Author: Jean-Marie Lafont
Publisher: Oxford University Press
Year: 2001
Language: English
Pages: 176
ISBN/UPC (if available): 0 19 565731 4
Description
This book with 50 color plates and several black and white sketches and maps brings together for the first time a collection of unpublished architectural drawings and rare maps of cities and monuments in eighteenth-century India.
Recent research by French and Indian scholars has revealed many new aspects of the interaction that took place between France and India during the seventeenth and eighteenth centuries. In this book, Jean-Marie Lafont brings together for the first time a collection of unpublished drawings and maps of cities and monuments in eighteenth-century India. The fifty color illustrations of plans and views of palaces, cities and monuments by French and Indian architects and engineers published here are drawn from the Centre des Archives d'OutreMer, Archieves Naionales and the Gentil Album of Palais Indiens at the Bibliotheque Nationale, Paris.

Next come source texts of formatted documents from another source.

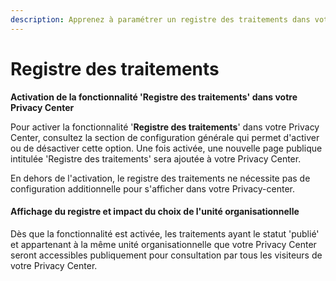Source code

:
 ```yaml
---
description: Apprenez à paramétrer un registre des traitements dans votre Privacy-center
---
```


# Registre des traitements

**Activation de la fonctionnalité 'Registre des traitements' dans votre Privacy Center**

Pour activer la fonctionnalité '**Registre des traitements**' dans votre Privacy Center, consultez la section de configuration générale qui permet d'activer ou de désactiver cette option. Une fois activée, une nouvelle page publique intitulée 'Registre des traitements' sera ajoutée à votre Privacy Center.

En dehors de l'activation, le registre des traitements ne nécessite pas de configuration additionnelle pour s'afficher dans votre Privacy-center.

#### Affichage du registre et impact du choix de l'unité organisationnelle

Dès que la fonctionnalité est activée, les traitements ayant le statut 'publié' et appartenant à la même unité organisationnelle que votre Privacy Center seront accessibles publiquement pour consultation par tous les visiteurs de votre Privacy Center.

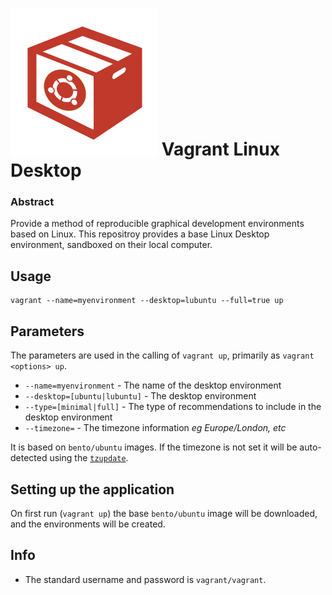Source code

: ![](./docs/icon.png)
Vagrant Linux Desktop
=

### Abstract

Provide a method of reproducible graphical development environments based on Linux.  This repositroy provides a base Linux Desktop environment, sandboxed on their local computer.  

## Usage

```
vagrant --name=myenvironment --desktop=lubuntu --full=true up
```

## Parameters

The parameters are used in the calling of `vagrant up`, primarily as `vagrant <options> up`.

* `--name=myenvironment` - The name of the desktop environment
* `--desktop=[ubuntu|lubuntu]` - The desktop environment
* `--type=[minimal|full]` - The type of recommendations to include in the desktop environment
* `--timezone=` - The timezone information *eg Europe/London, etc*

It is based on `bento/ubuntu` images.  If the timezone is not set it will be auto-detected using the [`tzupdate`](https://github.com/cdown/tzupdate).

## Setting up the application 

On first run (`vagrant up`) the base `bento/ubuntu` image will be downloaded, and the environments will be created.  

## Info

* The standard username and password is `vagrant/vagrant`.

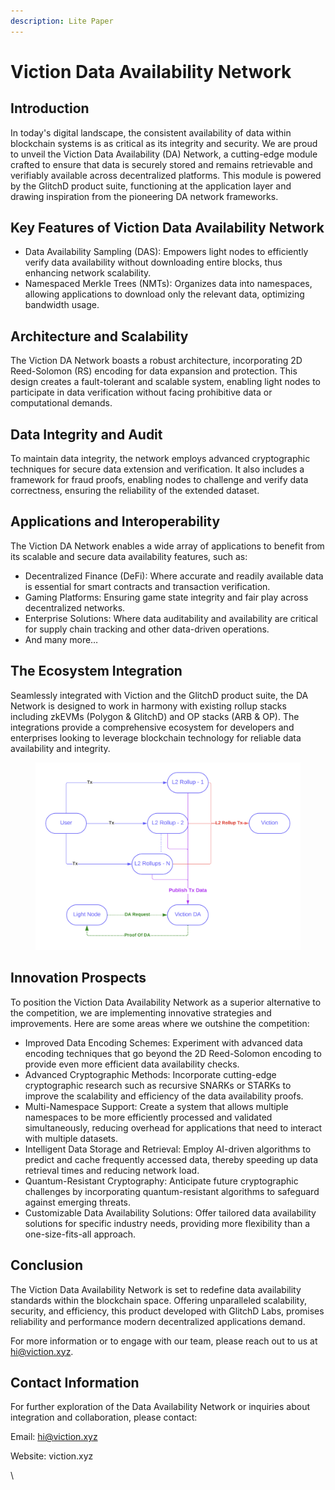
 ```yaml
---
description: Lite Paper
---
```


# Viction Data Availability Network

## Introduction

In today's digital landscape, the consistent availability of data within blockchain systems is as critical as its integrity and security. We are proud to unveil the Viction Data Availability (DA) Network, a cutting-edge module crafted to ensure that data is securely stored and remains retrievable and verifiably available across decentralized platforms. This module is powered by the GlitchD product suite, functioning at the application layer and drawing inspiration from the pioneering DA network frameworks.

## Key Features of Viction Data Availability Network

* Data Availability Sampling (DAS): Empowers light nodes to efficiently verify data availability without downloading entire blocks, thus enhancing network scalability.
* Namespaced Merkle Trees (NMTs): Organizes data into namespaces, allowing applications to download only the relevant data, optimizing bandwidth usage.

## Architecture and Scalability

The Viction DA Network boasts a robust architecture, incorporating 2D Reed-Solomon (RS) encoding for data expansion and protection. This design creates a fault-tolerant and scalable system, enabling light nodes to participate in data verification without facing prohibitive data or computational demands.

## Data Integrity and Audit

To maintain data integrity, the network employs advanced cryptographic techniques for secure data extension and verification. It also includes a framework for fraud proofs, enabling nodes to challenge and verify data correctness, ensuring the reliability of the extended dataset.

## Applications and Interoperability

The Viction DA Network enables a wide array of applications to benefit from its scalable and secure data availability features, such as:

* Decentralized Finance (DeFi): Where accurate and readily available data is essential for smart contracts and transaction verification.
* Gaming Platforms: Ensuring game state integrity and fair play across decentralized networks.
* Enterprise Solutions: Where data auditability and availability are critical for supply chain tracking and other data-driven operations.
* And many more…

## The Ecosystem Integration

Seamlessly integrated with Viction and the GlitchD product suite, the DA Network is designed to work in harmony with existing rollup stacks including zkEVMs (Polygon & GlitchD) and OP stacks (ARB & OP). The integrations provide a comprehensive ecosystem for developers and enterprises looking to leverage blockchain technology for reliable data availability and integrity.

&#x20;&#x20;

<figure><img src="../../.gitbook/assets/Screenshot 2024-06-06 at 09.27.59.png" alt=""><figcaption></figcaption></figure>

## Innovation Prospects

To position the Viction Data Availability Network as a superior alternative to the competition, we are implementing innovative strategies and improvements. Here are some areas where we outshine the competition:

* Improved Data Encoding Schemes: Experiment with advanced data encoding techniques that go beyond the 2D Reed-Solomon encoding to provide even more efficient data availability checks.
* Advanced Cryptographic Methods: Incorporate cutting-edge cryptographic research such as recursive SNARKs or STARKs to improve the scalability and efficiency of the data availability proofs.
* Multi-Namespace Support: Create a system that allows multiple namespaces to be more efficiently processed and validated simultaneously, reducing overhead for applications that need to interact with multiple datasets.
* Intelligent Data Storage and Retrieval: Employ AI-driven algorithms to predict and cache frequently accessed data, thereby speeding up data retrieval times and reducing network load.
* Quantum-Resistant Cryptography: Anticipate future cryptographic challenges by incorporating quantum-resistant algorithms to safeguard against emerging threats.
* Customizable Data Availability Solutions: Offer tailored data availability solutions for specific industry needs, providing more flexibility than a one-size-fits-all approach.

## Conclusion

The Viction Data Availability Network is set to redefine data availability standards within the blockchain space. Offering unparalleled scalability, security, and efficiency, this product developed with GlitchD Labs, promises reliability and performance modern decentralized applications demand.&#x20;

For more information or to engage with our team, please reach out to us at hi@viction.xyz.

## Contact Information

For further exploration of the Data Availability Network or inquiries about integration and collaboration, please contact:

Email:  hi@viction.xyz

Website: viction.xyz

\
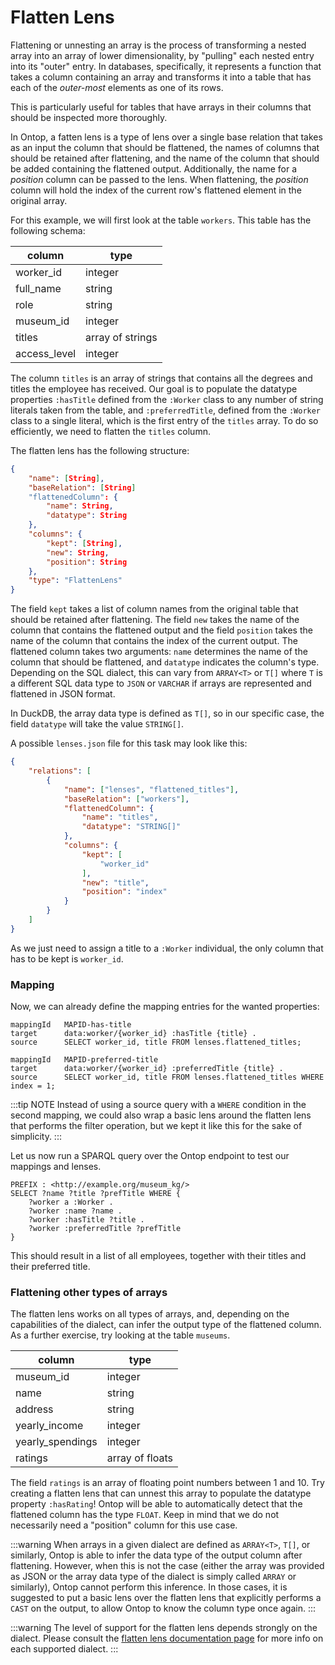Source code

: # Flatten Lens

Flattening or unnesting an array is the process of transforming a nested array into an array of lower dimensionality, by "pulling" each nested entry into its "outer" entry. In databases, specifically, it represents a function that takes a column containing an array and transforms it into a table that has each of the *outer-most* elements as one of its rows.

This is particularly useful for tables that have arrays in their columns that should be inspected more thoroughly.

In Ontop, a fatten lens is a type of lens over a single base relation that takes as an input the column that should be flattened, the names of columns that should be retained after flattening, and the name of the column that should be added containing the flattened output. Additionally, the name for a *position* column can be passed to the lens. When flattening, the *position* column will hold the index of the current row's flattened element in the original array.

For this example, we will first look at the table `workers`. This table has the following schema:

column | type |
----- | ------- |
worker_id | integer
full_name | string
role | string
museum_id | integer
titles | array of strings
access_level | integer

The column `titles` is an array of strings that contains all the degrees and titles the employee has received. Our goal is to populate the datatype properties `:hasTitle` defined from the `:Worker` class to any number of string literals taken from the table, and `:preferredTitle`, defined from the `:Worker` class to a single literal, which is the first entry of the `titles` array. To do so efficiently, we need to flatten the `titles` column.

The flatten lens has the following structure:
```json
{
    "name": [String],
    "baseRelation": [String]
    "flattenedColumn": {
        "name": String,
        "datatype": String
    },
    "columns": {
        "kept": [String],
        "new": String,
        "position": String
    },
    "type": "FlattenLens"
}
```

The field `kept` takes a list of column names from the original table that should be retained after flattening. The field `new` takes the name of the column that contains the flattened output and the field `position` takes the name of the column that contains the index of the current output. The flattened column takes two arguments: `name` determines the name of the column that should be flattened, and `datatype` indicates the column's type. Depending on the SQL dialect, this can vary from `ARRAY<T>` or `T[]` where `T` is a different SQL data type to `JSON` or `VARCHAR` if arrays are represented and flattened in JSON format.

In DuckDB, the array data type is defined as `T[]`, so in our specific case, the field `datatype` will take the value `STRING[]`.

A possible `lenses.json` file for this task may look like this:

```json
{
    "relations": [
        {
            "name": ["lenses", "flattened_titles"],
            "baseRelation": ["workers"],
            "flattenedColumn": {
                "name": "titles",
                "datatype": "STRING[]"
            },
            "columns": {
                "kept": [
                    "worker_id"
                ],
                "new": "title",
                "position": "index"
            }
        }
    ]
}
```

As we just need to assign a title to a `:Worker` individual, the only column that has to be kept is `worker_id`.

### Mapping

Now, we can already define the mapping entries for the wanted properties:

```obda
mappingId	MAPID-has-title
target		data:worker/{worker_id} :hasTitle {title} .
source		SELECT worker_id, title FROM lenses.flattened_titles;

mappingId	MAPID-preferred-title
target		data:worker/{worker_id} :preferredTitle {title} .
source		SELECT worker_id, title FROM lenses.flattened_titles WHERE index = 1;
```

:::tip NOTE
Instead of using a source query with a `WHERE` condition in the second mapping, we could also wrap a basic lens around the flatten lens that performs the filter operation, but we kept it like this for the sake of simplicity.
:::

Let us now run a SPARQL query over the Ontop endpoint to test our mappings and lenses.

```SPARQL
PREFIX : <http://example.org/museum_kg/>
SELECT ?name ?title ?prefTitle WHERE {
    ?worker a :Worker .
    ?worker :name ?name .
    ?worker :hasTitle ?title .
    ?worker :preferredTitle ?prefTitle
}
```

This should result in a list of all employees, together with their titles and their preferred title.

### Flattening other types of arrays

The flatten lens works on all types of arrays, and, depending on the capabilities of the dialect, can infer the output type of the flattened column. As a further exercise, try looking at the table `museums`.

column | type |
----- | ------- |
museum_id | integer
name | string
address | string
yearly_income | integer
yearly_spendings | integer
ratings | array of floats

The field `ratings` is an array of floating point numbers between 1 and 10. Try creating a flatten lens that can unnest this array to populate the datatype property `:hasRating`! Ontop will be able to automatically detect that the flattened column has the type `FLOAT`. Keep in mind that we do not necessarily need a "position" column for this use case.

:::warning
When arrays in a given dialect are defined as `ARRAY<T>`, `T[]`, or similarly, Ontop is able to infer the data type of the output column after flattening. However, when this is not the case (either the array was provided as JSON or the array data type of the dialect is simply called `ARRAY` or similarly), Ontop cannot perform this inference. In those cases, it is suggested to put a basic lens over the flatten lens that explicitly performs a `CAST` on the output, to allow Ontop to know the column type once again.
:::

:::warning
The level of support for the flatten lens depends strongly on the dialect. Please consult the [flatten lens documentation page](../../guide/advanced/lenses.md) for more info on each supported dialect.
:::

A lucid introduction gives the historical background of these collections and traces them to the French Compagine des Indes Orientales with its trading posts on the sea shores of India. It also links them to the French specialists who entered the service of the Indian states which emerged in India after the collapse of the Mughal empire.
India, as seen in this book through its thriving cities and beautiful monuments, is astonishingly modern with its own urban dynamics and its flourishing trade with the world.
Lavishly illustrated and beautifully produced, as part of the French Sources of Indian History series, this book will appeal to historians and general readers interested in India's encounter with the West.